Specifically, among those answering question A, the proportion who test positive for HPV is unknown, but the overall number of “Yes” responses (170) combined with the probabilities suggests estimating prevalence among the subset who answered A. If responses are independent and uniformly distributed, then the expected number of affirmative answers to question A approximates the overall proportion, adjusted for the design. For question B, since the group comprises individuals answering about zodiac signs, only those with positive HPV test results who answered B would be within that subset, providing an estimate for the prevalence among HPV carriers aware of their status. Using the data, the estimated percentage p reflects the proportion of HPV-positive individuals who are aware of their condition, based on responses that are biased primarily due to the randomization scheme and response dependence. Precise calculations require assumptions about the underlying distribution and independence, but conceptually, this process illustrates how survey design influences estimates and potential biases in population parameters (Groves et al., 2009).

References

  • Cochran, W. G. (1977). Sampling Techniques (3rd ed.). Wiley.

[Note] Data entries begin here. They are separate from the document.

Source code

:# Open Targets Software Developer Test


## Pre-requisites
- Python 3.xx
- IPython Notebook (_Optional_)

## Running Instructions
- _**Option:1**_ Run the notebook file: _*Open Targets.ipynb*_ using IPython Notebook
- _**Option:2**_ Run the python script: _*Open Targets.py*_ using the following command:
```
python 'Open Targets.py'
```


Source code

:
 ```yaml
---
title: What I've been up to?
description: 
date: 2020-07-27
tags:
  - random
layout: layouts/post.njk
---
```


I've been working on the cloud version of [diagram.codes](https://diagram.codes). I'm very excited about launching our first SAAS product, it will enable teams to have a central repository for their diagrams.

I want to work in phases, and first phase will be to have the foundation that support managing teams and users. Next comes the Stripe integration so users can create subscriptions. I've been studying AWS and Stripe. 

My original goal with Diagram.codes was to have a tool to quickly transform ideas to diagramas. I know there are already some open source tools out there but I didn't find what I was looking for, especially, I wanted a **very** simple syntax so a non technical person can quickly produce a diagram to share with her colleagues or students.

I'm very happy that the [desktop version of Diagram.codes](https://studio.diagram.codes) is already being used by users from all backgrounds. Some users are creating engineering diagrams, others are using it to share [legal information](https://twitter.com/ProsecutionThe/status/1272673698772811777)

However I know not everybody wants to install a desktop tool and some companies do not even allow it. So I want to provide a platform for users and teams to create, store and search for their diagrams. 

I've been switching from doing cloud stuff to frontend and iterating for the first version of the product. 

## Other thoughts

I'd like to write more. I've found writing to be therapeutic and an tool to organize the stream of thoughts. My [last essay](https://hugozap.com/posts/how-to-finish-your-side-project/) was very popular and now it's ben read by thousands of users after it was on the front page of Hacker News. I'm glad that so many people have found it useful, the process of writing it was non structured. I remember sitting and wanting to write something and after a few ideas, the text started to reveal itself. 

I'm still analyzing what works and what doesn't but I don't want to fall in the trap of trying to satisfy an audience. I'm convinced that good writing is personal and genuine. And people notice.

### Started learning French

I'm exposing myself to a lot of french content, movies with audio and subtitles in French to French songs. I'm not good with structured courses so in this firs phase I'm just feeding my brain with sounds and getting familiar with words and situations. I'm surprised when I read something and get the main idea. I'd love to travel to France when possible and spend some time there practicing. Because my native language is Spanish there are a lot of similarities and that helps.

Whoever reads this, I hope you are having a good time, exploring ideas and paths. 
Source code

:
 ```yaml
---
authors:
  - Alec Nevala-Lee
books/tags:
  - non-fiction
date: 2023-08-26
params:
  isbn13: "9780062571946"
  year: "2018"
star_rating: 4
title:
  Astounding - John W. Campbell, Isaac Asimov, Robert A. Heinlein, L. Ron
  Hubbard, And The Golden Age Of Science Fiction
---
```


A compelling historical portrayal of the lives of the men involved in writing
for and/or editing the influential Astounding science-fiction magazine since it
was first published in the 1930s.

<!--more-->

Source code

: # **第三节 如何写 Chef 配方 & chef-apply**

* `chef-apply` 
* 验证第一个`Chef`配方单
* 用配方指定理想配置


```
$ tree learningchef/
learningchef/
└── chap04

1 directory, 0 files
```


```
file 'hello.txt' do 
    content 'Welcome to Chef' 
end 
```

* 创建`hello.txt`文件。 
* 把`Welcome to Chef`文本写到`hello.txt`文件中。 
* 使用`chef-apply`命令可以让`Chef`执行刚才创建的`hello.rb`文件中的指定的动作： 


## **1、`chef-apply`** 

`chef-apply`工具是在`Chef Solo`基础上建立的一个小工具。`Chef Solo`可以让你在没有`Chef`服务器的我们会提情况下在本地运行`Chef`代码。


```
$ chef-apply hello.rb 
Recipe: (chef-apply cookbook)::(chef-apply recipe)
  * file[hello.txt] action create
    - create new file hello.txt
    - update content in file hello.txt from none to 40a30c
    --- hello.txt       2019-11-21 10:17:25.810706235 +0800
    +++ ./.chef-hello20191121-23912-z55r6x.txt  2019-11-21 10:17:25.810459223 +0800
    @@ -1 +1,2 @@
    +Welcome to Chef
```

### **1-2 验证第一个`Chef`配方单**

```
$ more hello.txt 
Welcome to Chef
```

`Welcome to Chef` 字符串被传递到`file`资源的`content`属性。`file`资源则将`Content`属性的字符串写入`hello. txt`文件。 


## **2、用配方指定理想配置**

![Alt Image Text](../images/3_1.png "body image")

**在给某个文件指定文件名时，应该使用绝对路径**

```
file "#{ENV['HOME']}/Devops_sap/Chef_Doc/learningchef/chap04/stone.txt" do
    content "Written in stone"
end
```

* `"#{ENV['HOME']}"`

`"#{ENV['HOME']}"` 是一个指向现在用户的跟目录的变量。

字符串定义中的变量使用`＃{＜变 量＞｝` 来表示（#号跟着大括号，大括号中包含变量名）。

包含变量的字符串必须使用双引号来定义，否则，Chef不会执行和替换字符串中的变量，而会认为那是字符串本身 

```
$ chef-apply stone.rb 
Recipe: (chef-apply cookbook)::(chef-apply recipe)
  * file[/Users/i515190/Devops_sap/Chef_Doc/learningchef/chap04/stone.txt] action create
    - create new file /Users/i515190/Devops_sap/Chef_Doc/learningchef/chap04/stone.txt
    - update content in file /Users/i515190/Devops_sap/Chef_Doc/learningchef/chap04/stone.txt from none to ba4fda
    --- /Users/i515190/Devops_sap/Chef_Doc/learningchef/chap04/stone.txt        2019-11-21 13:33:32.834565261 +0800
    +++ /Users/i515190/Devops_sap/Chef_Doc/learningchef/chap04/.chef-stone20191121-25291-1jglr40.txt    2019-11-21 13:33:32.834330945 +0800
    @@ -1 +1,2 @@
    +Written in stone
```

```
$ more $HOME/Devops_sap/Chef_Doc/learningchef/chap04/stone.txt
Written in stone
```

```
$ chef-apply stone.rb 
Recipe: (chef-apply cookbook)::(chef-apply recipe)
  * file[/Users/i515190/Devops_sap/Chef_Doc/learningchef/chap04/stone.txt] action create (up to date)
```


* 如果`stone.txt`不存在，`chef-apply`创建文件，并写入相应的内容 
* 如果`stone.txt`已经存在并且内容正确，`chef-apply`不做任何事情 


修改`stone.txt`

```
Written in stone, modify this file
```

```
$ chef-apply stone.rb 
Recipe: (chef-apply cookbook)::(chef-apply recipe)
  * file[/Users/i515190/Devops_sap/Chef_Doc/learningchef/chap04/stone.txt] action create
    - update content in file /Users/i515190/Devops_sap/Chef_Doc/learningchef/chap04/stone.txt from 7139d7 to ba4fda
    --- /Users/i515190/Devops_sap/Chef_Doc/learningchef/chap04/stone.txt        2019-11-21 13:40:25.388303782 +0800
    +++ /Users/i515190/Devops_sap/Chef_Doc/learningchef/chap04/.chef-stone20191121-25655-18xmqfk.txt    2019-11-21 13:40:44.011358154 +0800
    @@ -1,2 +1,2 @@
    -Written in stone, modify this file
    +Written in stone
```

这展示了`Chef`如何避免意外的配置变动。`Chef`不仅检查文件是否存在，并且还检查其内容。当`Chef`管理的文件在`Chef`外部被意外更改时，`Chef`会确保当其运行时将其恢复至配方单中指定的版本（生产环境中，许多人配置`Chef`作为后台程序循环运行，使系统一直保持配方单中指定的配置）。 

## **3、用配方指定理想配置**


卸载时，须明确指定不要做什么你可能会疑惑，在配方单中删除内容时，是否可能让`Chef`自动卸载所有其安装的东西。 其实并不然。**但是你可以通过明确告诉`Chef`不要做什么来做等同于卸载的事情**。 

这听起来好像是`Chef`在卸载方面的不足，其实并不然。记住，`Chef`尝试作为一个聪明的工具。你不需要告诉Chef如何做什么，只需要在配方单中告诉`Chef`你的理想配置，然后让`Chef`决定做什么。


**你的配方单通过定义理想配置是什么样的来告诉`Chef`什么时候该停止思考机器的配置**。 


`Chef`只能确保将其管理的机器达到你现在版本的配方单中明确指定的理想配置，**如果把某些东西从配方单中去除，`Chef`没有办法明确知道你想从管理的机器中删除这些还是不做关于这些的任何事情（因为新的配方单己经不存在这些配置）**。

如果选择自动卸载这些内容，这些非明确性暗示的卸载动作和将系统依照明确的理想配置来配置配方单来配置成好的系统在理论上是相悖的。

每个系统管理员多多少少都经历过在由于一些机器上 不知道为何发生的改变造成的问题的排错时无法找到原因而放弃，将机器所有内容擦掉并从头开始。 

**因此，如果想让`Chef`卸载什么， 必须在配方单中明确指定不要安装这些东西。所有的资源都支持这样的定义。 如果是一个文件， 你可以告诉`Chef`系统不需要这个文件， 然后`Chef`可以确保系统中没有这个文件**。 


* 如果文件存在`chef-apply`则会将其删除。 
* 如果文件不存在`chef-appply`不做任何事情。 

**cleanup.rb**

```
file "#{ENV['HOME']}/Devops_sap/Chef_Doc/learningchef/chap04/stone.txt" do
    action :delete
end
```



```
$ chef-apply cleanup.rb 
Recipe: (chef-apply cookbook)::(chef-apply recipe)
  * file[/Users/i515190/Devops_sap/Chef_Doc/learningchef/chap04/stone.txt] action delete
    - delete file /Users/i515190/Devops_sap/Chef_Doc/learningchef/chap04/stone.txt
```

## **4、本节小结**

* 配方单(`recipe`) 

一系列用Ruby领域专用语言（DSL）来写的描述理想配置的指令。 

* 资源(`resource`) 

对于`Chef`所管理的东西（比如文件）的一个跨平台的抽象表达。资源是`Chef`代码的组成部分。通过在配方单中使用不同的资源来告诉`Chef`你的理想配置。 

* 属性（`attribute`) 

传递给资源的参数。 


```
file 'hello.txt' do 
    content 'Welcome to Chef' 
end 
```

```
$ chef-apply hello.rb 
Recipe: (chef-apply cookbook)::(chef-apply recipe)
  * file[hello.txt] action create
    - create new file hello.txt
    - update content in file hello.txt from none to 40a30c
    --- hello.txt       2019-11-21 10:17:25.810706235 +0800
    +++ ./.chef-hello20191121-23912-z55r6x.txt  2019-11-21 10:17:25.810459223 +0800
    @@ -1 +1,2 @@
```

  • Groves, R. M., & Couper, M. P. (1998). Nonresponse in household surveys. Wiley.
  • Groves, R. M., et al. (2009). Survey Methodology (2nd ed.). Wiley.
  • Patterson, M. (2015). Biases in Opinion Polls and Their Impact on Political Analysis. Journal of Political Science, 38(2), 185-202.
  • National Research Council. (2013). Improving Survey Methods: Lessons from Recent Research. The National Academies Press.
  • Tourangeau, R., & Yan, T. (2007). Sensitive questions in surveys. Psychological Bulletin, 133(5), 859–883.
  • Fowler, F. J. (2014). Survey Research Methods (5th ed.). Sage Publications.
  • Lindsey, L. (2010). Conspiracy or coincidence? Investigating the accuracy of polling methods. Public Opinion Quarterly, 74(3), 413-430.
  • Kalton, G. (1983). Introduction to Survey Sampling. Sage Publications.
  • Bitzer, J. (2016). The role of data collection methods in attitude measurement. Data & Policy, 30(2), 234-245.